== What this task involves ==
Count every line of the listing where the string "Requirements" occurs, and reply with the count alone.

[Opening Provided records section]

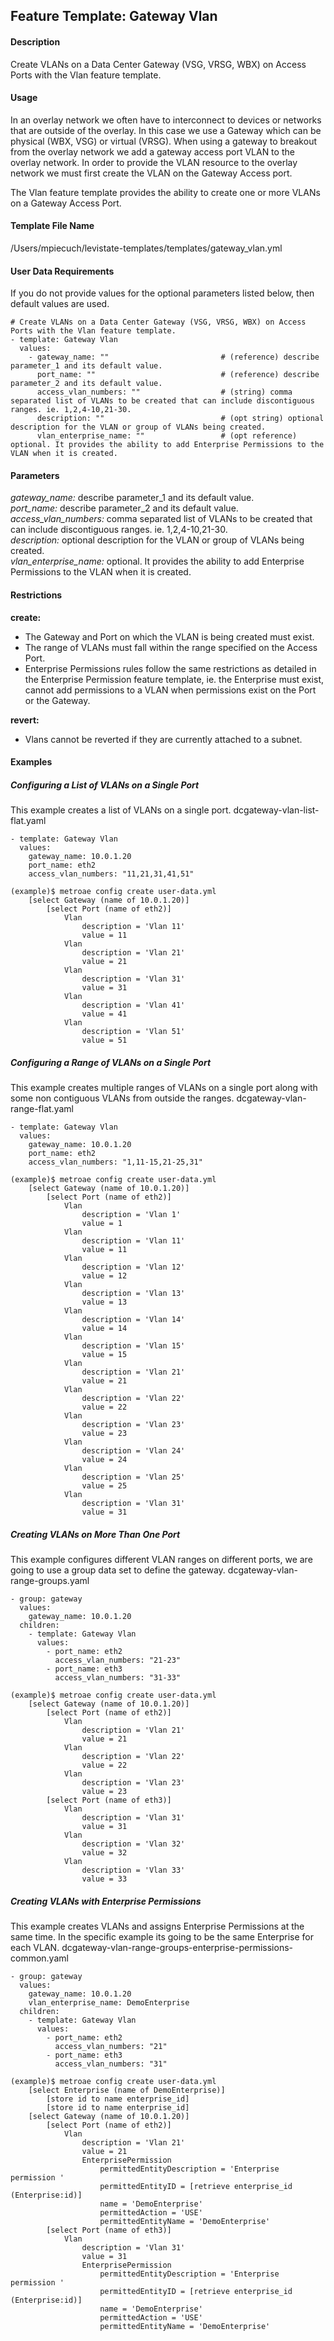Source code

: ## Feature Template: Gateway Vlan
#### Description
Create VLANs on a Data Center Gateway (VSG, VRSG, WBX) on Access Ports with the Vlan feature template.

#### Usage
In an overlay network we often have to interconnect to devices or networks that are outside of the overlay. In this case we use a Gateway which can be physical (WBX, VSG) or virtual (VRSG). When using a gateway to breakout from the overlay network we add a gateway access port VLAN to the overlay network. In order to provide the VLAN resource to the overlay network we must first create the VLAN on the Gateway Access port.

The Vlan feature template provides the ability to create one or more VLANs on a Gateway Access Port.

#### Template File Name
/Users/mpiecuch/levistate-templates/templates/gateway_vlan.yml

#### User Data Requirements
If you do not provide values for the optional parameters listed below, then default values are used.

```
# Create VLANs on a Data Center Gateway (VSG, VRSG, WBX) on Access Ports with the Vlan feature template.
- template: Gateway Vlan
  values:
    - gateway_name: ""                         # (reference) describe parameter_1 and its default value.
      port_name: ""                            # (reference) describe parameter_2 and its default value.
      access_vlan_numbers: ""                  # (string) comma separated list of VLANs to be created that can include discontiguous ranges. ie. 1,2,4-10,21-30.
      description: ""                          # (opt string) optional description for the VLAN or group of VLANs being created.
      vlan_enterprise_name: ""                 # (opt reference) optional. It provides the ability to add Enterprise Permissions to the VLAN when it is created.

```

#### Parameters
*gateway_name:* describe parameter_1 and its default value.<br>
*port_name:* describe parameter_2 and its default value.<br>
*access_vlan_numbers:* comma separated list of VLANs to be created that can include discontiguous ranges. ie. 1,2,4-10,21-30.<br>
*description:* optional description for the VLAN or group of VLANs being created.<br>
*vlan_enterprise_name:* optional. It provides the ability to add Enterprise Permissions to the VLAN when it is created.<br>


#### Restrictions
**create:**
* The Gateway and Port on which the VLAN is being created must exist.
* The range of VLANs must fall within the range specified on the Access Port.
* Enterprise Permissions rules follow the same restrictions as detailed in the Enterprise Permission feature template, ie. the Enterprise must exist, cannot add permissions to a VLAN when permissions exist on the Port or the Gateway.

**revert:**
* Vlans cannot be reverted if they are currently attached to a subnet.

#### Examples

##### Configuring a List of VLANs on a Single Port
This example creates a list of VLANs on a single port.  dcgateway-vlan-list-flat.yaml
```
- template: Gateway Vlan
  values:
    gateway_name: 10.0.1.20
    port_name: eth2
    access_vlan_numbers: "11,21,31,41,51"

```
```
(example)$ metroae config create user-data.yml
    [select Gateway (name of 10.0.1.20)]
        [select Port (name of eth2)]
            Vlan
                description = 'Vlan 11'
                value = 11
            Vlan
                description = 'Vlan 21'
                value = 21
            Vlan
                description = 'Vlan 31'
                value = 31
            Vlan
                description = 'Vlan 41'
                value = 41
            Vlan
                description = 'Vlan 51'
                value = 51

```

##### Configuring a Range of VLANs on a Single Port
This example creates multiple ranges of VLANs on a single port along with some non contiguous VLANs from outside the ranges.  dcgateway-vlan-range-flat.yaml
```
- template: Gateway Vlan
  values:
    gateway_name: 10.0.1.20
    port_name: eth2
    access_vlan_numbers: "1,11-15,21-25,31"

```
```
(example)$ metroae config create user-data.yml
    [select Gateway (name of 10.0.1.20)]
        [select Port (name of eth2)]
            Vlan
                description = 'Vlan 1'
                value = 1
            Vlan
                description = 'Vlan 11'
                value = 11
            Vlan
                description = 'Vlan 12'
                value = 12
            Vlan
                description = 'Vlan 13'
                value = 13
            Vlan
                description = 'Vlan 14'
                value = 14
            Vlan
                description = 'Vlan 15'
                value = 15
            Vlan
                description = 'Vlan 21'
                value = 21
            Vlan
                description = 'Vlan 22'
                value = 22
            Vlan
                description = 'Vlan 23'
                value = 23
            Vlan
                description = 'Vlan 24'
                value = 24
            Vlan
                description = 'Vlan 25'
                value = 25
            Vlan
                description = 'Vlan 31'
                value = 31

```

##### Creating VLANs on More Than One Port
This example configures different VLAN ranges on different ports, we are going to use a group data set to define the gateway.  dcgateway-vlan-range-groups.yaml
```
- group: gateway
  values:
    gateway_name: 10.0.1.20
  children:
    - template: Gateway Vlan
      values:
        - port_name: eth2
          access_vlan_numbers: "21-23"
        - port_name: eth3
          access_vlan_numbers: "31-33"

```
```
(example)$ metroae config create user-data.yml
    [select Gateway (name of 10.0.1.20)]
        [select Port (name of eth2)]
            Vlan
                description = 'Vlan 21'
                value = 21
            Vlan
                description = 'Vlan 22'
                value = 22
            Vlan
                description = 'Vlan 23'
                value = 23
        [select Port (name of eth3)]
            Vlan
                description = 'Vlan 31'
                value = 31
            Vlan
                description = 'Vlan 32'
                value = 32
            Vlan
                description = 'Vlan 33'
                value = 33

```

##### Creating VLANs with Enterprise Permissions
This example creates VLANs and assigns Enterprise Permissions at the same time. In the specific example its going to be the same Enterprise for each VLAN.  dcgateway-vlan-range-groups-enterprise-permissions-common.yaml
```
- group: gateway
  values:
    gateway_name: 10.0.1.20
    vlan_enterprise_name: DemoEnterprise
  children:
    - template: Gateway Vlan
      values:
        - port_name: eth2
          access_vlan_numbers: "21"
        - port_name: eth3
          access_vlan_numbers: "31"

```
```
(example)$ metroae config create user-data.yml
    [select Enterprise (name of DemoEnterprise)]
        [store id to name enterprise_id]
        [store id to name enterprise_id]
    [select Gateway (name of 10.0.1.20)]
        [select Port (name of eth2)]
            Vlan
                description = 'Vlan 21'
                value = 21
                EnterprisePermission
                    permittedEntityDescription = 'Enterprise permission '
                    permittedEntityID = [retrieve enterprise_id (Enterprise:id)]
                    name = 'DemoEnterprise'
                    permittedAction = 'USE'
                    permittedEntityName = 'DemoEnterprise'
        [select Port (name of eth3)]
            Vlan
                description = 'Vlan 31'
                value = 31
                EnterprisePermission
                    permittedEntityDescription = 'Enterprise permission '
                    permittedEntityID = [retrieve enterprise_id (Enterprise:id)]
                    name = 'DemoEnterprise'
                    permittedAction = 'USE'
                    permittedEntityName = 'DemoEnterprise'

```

[Closing Provided records section]
[Opening Provided records section]

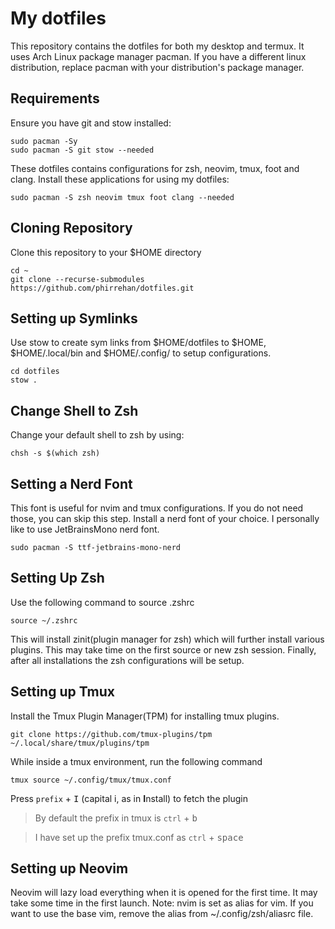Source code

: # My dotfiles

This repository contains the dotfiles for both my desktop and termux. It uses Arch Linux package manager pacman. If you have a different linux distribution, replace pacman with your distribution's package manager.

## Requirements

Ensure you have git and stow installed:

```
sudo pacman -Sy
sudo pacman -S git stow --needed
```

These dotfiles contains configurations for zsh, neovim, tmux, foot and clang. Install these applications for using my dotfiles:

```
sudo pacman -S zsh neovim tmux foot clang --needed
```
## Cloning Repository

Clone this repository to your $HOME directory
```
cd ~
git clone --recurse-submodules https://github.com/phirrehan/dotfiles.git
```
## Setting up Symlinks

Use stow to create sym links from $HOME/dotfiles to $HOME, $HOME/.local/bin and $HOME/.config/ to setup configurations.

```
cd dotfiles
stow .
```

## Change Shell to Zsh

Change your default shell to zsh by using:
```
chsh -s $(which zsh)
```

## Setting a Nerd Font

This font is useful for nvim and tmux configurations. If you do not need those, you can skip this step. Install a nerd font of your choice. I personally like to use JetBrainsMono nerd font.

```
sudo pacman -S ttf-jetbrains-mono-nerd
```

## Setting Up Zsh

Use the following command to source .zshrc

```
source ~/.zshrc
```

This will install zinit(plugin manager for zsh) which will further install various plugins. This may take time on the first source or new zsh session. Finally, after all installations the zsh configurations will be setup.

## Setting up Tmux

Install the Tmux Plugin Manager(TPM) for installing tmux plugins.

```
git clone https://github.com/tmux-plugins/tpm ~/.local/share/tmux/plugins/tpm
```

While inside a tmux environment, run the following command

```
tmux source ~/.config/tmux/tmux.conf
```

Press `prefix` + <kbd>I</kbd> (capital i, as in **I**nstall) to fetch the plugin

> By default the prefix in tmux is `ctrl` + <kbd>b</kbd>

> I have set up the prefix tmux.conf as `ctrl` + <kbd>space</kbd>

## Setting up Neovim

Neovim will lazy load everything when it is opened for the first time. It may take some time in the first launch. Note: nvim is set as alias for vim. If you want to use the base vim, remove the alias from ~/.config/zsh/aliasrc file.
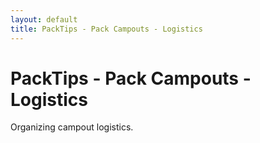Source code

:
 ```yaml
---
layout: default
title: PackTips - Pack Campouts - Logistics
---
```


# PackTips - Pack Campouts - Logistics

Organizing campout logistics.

[Closing Provided records section]
[Opening Provided records section]

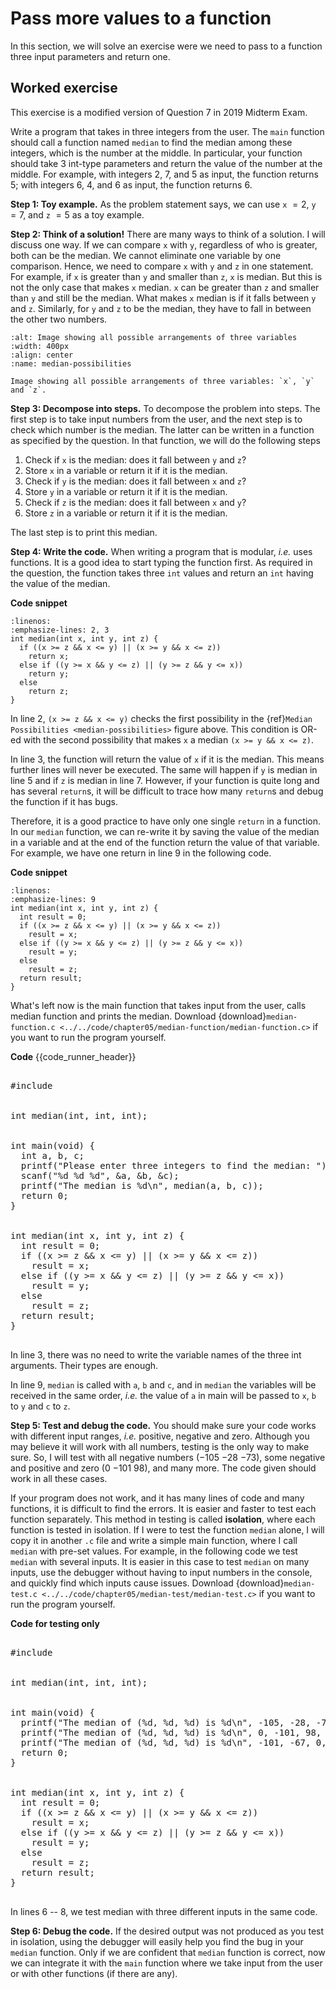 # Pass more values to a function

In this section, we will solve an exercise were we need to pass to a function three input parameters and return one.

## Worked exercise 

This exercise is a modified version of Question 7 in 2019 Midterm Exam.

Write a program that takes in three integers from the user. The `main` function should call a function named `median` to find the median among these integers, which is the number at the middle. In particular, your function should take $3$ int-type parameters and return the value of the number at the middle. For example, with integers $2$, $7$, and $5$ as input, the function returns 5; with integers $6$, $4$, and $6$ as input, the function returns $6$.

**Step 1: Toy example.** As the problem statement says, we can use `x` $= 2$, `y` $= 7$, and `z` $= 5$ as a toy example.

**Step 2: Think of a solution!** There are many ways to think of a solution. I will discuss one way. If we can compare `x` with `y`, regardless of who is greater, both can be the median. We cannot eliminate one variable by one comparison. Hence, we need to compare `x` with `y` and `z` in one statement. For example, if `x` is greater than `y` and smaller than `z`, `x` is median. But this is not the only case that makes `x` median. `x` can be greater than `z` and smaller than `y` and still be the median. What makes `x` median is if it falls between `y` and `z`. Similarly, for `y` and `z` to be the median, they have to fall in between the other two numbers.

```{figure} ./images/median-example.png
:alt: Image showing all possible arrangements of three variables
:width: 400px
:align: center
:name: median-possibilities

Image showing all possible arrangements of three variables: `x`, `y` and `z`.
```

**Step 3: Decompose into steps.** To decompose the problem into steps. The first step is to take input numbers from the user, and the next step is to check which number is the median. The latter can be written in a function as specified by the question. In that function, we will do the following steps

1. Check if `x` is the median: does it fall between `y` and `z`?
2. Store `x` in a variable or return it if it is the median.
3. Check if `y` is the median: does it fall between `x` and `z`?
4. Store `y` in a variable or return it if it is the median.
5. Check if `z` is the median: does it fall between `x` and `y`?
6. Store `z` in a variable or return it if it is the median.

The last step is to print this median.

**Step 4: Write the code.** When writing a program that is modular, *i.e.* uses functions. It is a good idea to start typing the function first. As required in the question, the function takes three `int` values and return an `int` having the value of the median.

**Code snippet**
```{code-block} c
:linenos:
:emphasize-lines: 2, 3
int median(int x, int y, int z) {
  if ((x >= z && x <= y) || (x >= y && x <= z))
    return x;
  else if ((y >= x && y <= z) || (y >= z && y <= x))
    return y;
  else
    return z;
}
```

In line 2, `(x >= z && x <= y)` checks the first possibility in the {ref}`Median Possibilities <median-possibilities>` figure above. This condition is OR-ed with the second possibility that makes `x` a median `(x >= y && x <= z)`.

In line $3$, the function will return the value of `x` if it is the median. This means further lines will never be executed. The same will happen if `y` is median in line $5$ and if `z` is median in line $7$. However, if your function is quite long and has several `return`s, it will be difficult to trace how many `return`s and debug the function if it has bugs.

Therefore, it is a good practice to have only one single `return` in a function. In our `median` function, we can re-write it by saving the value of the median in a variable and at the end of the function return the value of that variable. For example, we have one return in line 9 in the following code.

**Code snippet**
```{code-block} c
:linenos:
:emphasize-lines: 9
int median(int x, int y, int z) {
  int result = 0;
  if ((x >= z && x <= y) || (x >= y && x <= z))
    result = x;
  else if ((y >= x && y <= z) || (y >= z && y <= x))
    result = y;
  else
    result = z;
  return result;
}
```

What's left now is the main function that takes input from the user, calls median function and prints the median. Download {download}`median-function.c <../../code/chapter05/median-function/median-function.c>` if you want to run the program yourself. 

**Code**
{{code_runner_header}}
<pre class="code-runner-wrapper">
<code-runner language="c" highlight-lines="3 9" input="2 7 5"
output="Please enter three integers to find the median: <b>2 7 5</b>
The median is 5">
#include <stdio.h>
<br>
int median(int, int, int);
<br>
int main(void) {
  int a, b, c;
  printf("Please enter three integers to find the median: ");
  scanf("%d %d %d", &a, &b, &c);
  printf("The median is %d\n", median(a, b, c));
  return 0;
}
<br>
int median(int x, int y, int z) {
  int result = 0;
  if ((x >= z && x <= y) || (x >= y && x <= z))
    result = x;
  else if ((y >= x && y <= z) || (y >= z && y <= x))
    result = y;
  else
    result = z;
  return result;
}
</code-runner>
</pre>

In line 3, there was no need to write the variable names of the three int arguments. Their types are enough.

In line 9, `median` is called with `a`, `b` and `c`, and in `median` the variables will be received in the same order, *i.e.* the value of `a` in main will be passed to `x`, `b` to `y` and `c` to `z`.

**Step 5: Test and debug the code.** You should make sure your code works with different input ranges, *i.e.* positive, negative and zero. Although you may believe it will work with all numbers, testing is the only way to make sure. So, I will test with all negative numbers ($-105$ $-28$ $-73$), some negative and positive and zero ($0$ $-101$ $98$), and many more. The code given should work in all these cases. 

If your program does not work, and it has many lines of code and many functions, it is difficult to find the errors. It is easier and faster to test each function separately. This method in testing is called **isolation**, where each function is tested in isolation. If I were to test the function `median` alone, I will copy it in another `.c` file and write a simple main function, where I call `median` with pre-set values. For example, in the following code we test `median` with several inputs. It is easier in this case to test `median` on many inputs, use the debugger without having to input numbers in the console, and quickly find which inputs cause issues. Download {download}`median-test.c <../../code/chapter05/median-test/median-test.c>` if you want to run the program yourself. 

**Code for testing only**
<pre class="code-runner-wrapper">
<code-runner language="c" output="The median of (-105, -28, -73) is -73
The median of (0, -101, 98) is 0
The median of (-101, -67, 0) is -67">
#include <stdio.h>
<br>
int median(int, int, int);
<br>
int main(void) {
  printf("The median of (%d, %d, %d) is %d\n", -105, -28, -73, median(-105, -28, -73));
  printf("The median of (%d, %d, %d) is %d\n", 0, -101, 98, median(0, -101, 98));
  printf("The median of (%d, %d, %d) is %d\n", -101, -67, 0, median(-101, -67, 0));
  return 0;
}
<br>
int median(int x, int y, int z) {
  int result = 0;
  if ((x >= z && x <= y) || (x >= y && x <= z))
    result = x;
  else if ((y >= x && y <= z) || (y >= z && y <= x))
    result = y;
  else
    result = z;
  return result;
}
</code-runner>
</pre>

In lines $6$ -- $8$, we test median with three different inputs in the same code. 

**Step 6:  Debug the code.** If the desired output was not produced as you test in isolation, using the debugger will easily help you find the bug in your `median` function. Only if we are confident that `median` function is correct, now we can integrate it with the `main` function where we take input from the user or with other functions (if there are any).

[Closing Provided records section]

== Written solution ==
2